[Start of section]
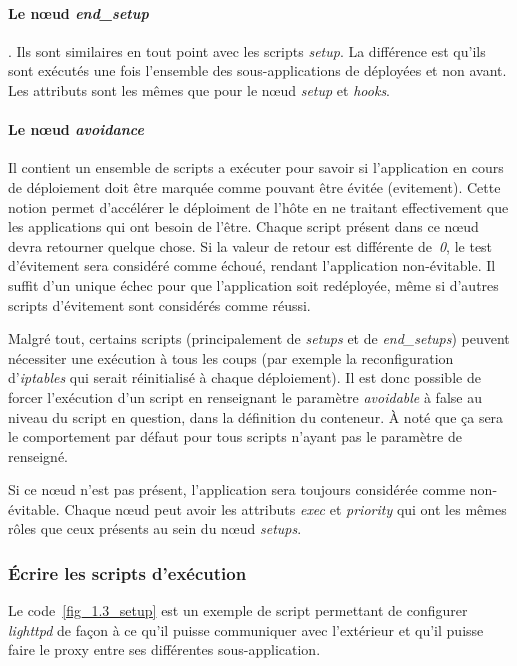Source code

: \paragraph{Le nœud \emph{end\_setup}}. Ils sont similaires en tout point avec les scripts \emph{setup}. La différence est qu'ils sont exécutés une fois l'ensemble des sous-applications de déployées et non avant.
Les attributs sont les mêmes que pour le nœud \emph{setup} et \emph{hooks}.

\paragraph{Le nœud \emph{avoidance}}
Il contient un ensemble de scripts a exécuter pour savoir si l'application en cours de déploiement doit être marquée comme pouvant être évitée (\gls{evitement}).
Cette notion permet d'accélérer le déploiment de l'hôte en ne traitant effectivement que les applications qui ont besoin de l'être.
Chaque script présent dans ce nœud devra retourner quelque chose. Si la valeur de retour est différente de~\emph{0}, le test d'évitement sera considéré comme échoué, rendant l'application non-évitable.
Il suffit d'un unique échec pour que l'application soit redéployée, même si d'autres scripts d'évitement sont considérés comme réussi.

Malgré tout, certains scripts (principalement de \emph{setups} et de \emph{end\_setups}) peuvent nécessiter une exécution à tous les coups (par exemple la reconfiguration d'\emph{iptables} qui serait réinitialisé à chaque déploiement).
Il est donc possible de forcer l'exécution d'un script en renseignant le paramètre \emph{avoidable} à {false} au niveau du script en question, dans la définition du conteneur.
À noté que ça sera le comportement par défaut pour tous scripts n'ayant pas le paramètre de renseigné.

Si ce nœud n'est pas présent, l'application sera toujours considérée comme non-évitable. Chaque nœud peut avoir les attributs \emph{exec} et \emph{priority} qui ont les mêmes rôles que ceux présents au sein du nœud \emph{setups}.

\subsubsection{Écrire les scripts d'exécution}

Le code~\ref{fig_1.3_setup} est un exemple de script permettant de configurer \emph{lighttpd} de façon à ce qu'il puisse communiquer avec l'extérieur et qu'il puisse faire le proxy entre ses différentes \gls{sous-application}.

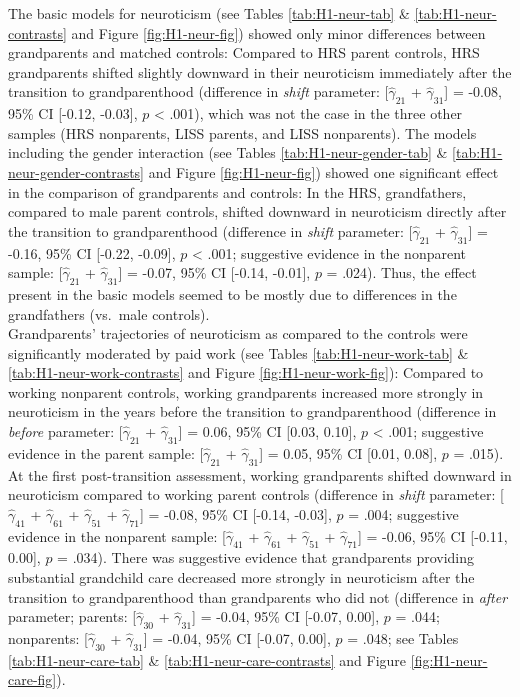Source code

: \documentclass[
  english,
  man, noextraspace]{apa7}
\begin{document}
The basic models for neuroticism (see Tables \ref{tab:H1-neur-tab} \& \ref{tab:H1-neur-contrasts} and Figure \ref{fig:H1-neur-fig}) showed only minor differences between grandparents and matched controls: Compared to HRS parent controls, HRS grandparents shifted slightly downward in their neuroticism immediately after the transition to grandparenthood (difference in \emph{shift} parameter: {[}\(\hat{\gamma}_{21}\) + \(\hat{\gamma}_{31}\){]} = -0.08, 95\% CI {[}-0.12, -0.03{]}, \(p\) \textless{} .001), which was not the case in the three other samples (HRS nonparents, LISS parents, and LISS nonparents). The models including the gender interaction (see Tables \ref{tab:H1-neur-gender-tab} \& \ref{tab:H1-neur-gender-contrasts} and Figure \ref{fig:H1-neur-fig}) showed one significant effect in the comparison of grandparents and controls: In the HRS, grandfathers, compared to male parent controls, shifted downward in neuroticism directly after the transition to grandparenthood (difference in \emph{shift} parameter: {[}\(\hat{\gamma}_{21}\) + \(\hat{\gamma}_{31}\){]} = -0.16, 95\% CI {[}-0.22, -0.09{]}, \(p\) \textless{} .001; suggestive evidence in the nonparent sample: {[}\(\hat{\gamma}_{21}\) + \(\hat{\gamma}_{31}\){]} = -0.07, 95\% CI {[}-0.14, -0.01{]}, \(p\) = .024). Thus, the effect present in the basic models seemed to be mostly due to differences in the grandfathers (vs.~male controls).\\
Grandparents' trajectories of neuroticism as compared to the controls were significantly moderated by paid work (see Tables \ref{tab:H1-neur-work-tab} \& \ref{tab:H1-neur-work-contrasts} and Figure \ref{fig:H1-neur-work-fig}): Compared to working nonparent controls, working grandparents increased more strongly in neuroticism in the years before the transition to grandparenthood (difference in \emph{before} parameter: {[}\(\hat{\gamma}_{21}\) + \(\hat{\gamma}_{31}\){]} = 0.06, 95\% CI {[}0.03, 0.10{]}, \(p\) \textless{} .001; suggestive evidence in the parent sample: {[}\(\hat{\gamma}_{21}\) + \(\hat{\gamma}_{31}\){]} = 0.05, 95\% CI {[}0.01, 0.08{]}, \(p\) = .015). At the first post-transition assessment, working grandparents shifted downward in neuroticism compared to working parent controls (difference in \emph{shift} parameter: {[}\(\hat{\gamma}_{41}\) + \(\hat{\gamma}_{61}\) + \(\hat{\gamma}_{51}\) + \(\hat{\gamma}_{71}\){]} = -0.08, 95\% CI {[}-0.14, -0.03{]}, \(p\) = .004; suggestive evidence in the nonparent sample: {[}\(\hat{\gamma}_{41}\) + \(\hat{\gamma}_{61}\) + \(\hat{\gamma}_{51}\) + \(\hat{\gamma}_{71}\){]} = -0.06, 95\% CI {[}-0.11, 0.00{]}, \(p\) = .034). There was suggestive evidence that grandparents providing substantial grandchild care decreased more strongly in neuroticism after the transition to grandparenthood than grandparents who did not (difference in \emph{after} parameter; parents: {[}\(\hat{\gamma}_{30}\) + \(\hat{\gamma}_{31}\){]} = -0.04, 95\% CI {[}-0.07, 0.00{]}, \(p\) = .044; nonparents: {[}\(\hat{\gamma}_{30}\) + \(\hat{\gamma}_{31}\){]} = -0.04, 95\% CI {[}-0.07, 0.00{]}, \(p\) = .048; see Tables \ref{tab:H1-neur-care-tab} \& \ref{tab:H1-neur-care-contrasts} and Figure \ref{fig:H1-neur-care-fig}).
\end{document}
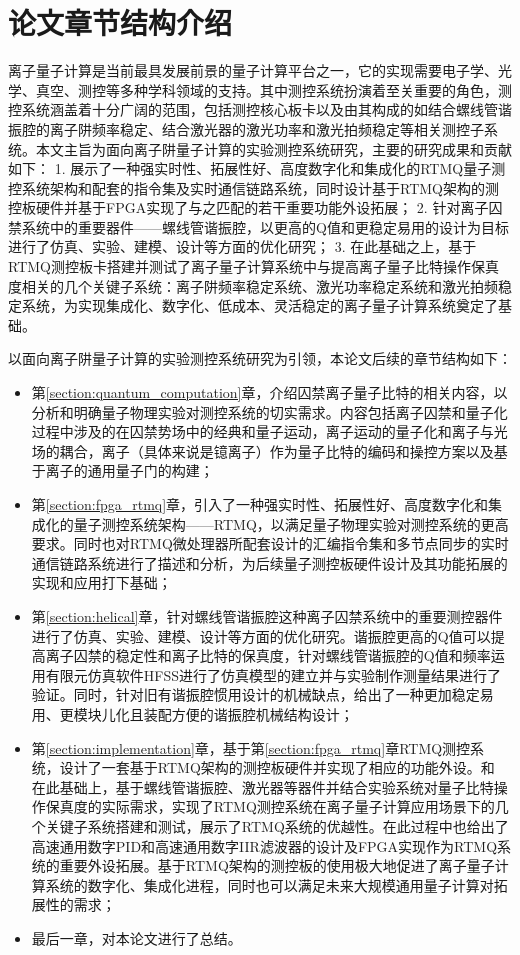 \section[论文章节结构介绍]{论文章节结构介绍}
离子量子计算是当前最具发展前景的量子计算平台之一，它的实现需要电子学、光学、真空、测控等多种学科领域的支持。其中测控系统扮演着至关重要的角色，测控系统涵盖着十分广阔的范围，包括测控核心板卡以及由其构成的如结合螺线管谐振腔的离子阱频率稳定、结合激光器的激光功率和激光拍频稳定等相关测控子系统。本文主旨为面向离子阱量子计算的实验测控系统研究，主要的研究成果和贡献如下：
1. 展示了一种强实时性、拓展性好、高度数字化和集成化的RTMQ量子测控系统架构和配套的指令集及实时通信链路系统，同时设计基于RTMQ架构的测控板硬件并基于FPGA实现了与之匹配的若干重要功能外设拓展；
2. 针对离子囚禁系统中的重要器件——螺线管谐振腔，以更高的Q值和更稳定易用的设计为目标进行了仿真、实验、建模、设计等方面的优化研究；
3. 在此基础之上，基于RTMQ测控板卡搭建并测试了离子量子计算系统中与提高离子量子比特操作保真度相关的几个关键子系统：离子阱频率稳定系统、激光功率稳定系统和激光拍频稳定系统，为实现集成化、数字化、低成本、灵活稳定的离子量子计算系统奠定了基础。

以面向离子阱量子计算的实验测控系统研究为引领，本论文后续的章节结构如下：
\begin{itemize}
    \item 第\ref{section:quantum_computation}章，介绍囚禁离子量子比特的相关内容，以分析和明确量子物理实验对测控系统的切实需求。内容包括离子囚禁和量子化过程中涉及的在囚禁势场中的经典和量子运动，离子运动的量子化和离子与光场的耦合，离子（具体来说是镱离子）作为量子比特的编码和操控方案以及基于离子的通用量子门的构建；
    \item 第\ref{section:fpga_rtmq}章，引入了一种强实时性、拓展性好、高度数字化和集成化的量子测控系统架构——RTMQ，以满足量子物理实验对测控系统的更高要求。同时也对RTMQ微处理器所配套设计的汇编指令集和多节点同步的实时通信链路系统进行了描述和分析，为后续量子测控板硬件设计及其功能拓展的实现和应用打下基础；
    \item 第\ref{section:helical}章，针对螺线管谐振腔这种离子囚禁系统中的重要测控器件进行了仿真、实验、建模、设计等方面的优化研究。谐振腔更高的Q值可以提高离子囚禁的稳定性和离子比特的保真度，针对螺线管谐振腔的Q值和频率运用有限元仿真软件HFSS进行了仿真模型的建立并与实验制作测量结果进行了验证。同时，针对旧有谐振腔惯用设计的机械缺点，给出了一种更加稳定易用、更模块儿化且装配方便的谐振腔机械结构设计；
    \item 第\ref{section:implementation}章，基于第\ref{section:fpga_rtmq}章RTMQ测控系统，设计了一套基于RTMQ架构的测控板硬件并实现了相应的功能外设。和
    在此基础上，基于螺线管谐振腔、激光器等器件并结合实验系统对量子比特操作保真度的实际需求，实现了RTMQ测控系统在离子量子计算应用场景下的几个关键子系统搭建和测试，展示了RTMQ系统的优越性。在此过程中也给出了高速通用数字PID和高速通用数字IIR滤波器的设计及FPGA实现作为RTMQ系统的重要外设拓展。基于RTMQ架构的测控板的使用极大地促进了离子量子计算系统的数字化、集成化进程，同时也可以满足未来大规模通用量子计算对拓展性的需求；
    \item 最后一章，对本论文进行了总结。
\end{itemize}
[End of section]
• _What is being asked_
Lines from the start of the listing above through the line holding "Il suffit d'un" are to be duplicated exactly, and nothing more; leave out the pictures.

• _Reply_
Source code

: \paragraph{Le nœud \emph{end\_setup}}. Ils sont similaires en tout point avec les scripts \emph{setup}. La différence est qu'ils sont exécutés une fois l'ensemble des sous-applications de déployées et non avant.
Les attributs sont les mêmes que pour le nœud \emph{setup} et \emph{hooks}.

\paragraph{Le nœud \emph{avoidance}}
Il contient un ensemble de scripts a exécuter pour savoir si l'application en cours de déploiement doit être marquée comme pouvant être évitée (\gls{evitement}).
Cette notion permet d'accélérer le déploiment de l'hôte en ne traitant effectivement que les applications qui ont besoin de l'être.
Chaque script présent dans ce nœud devra retourner quelque chose. Si la valeur de retour est différente de~\emph{0}, le test d'évitement sera considéré comme échoué, rendant l'application non-évitable.
Il suffit d'un unique échec pour que l'application soit redéployée, même si d'autres scripts d'évitement sont considérés comme réussi.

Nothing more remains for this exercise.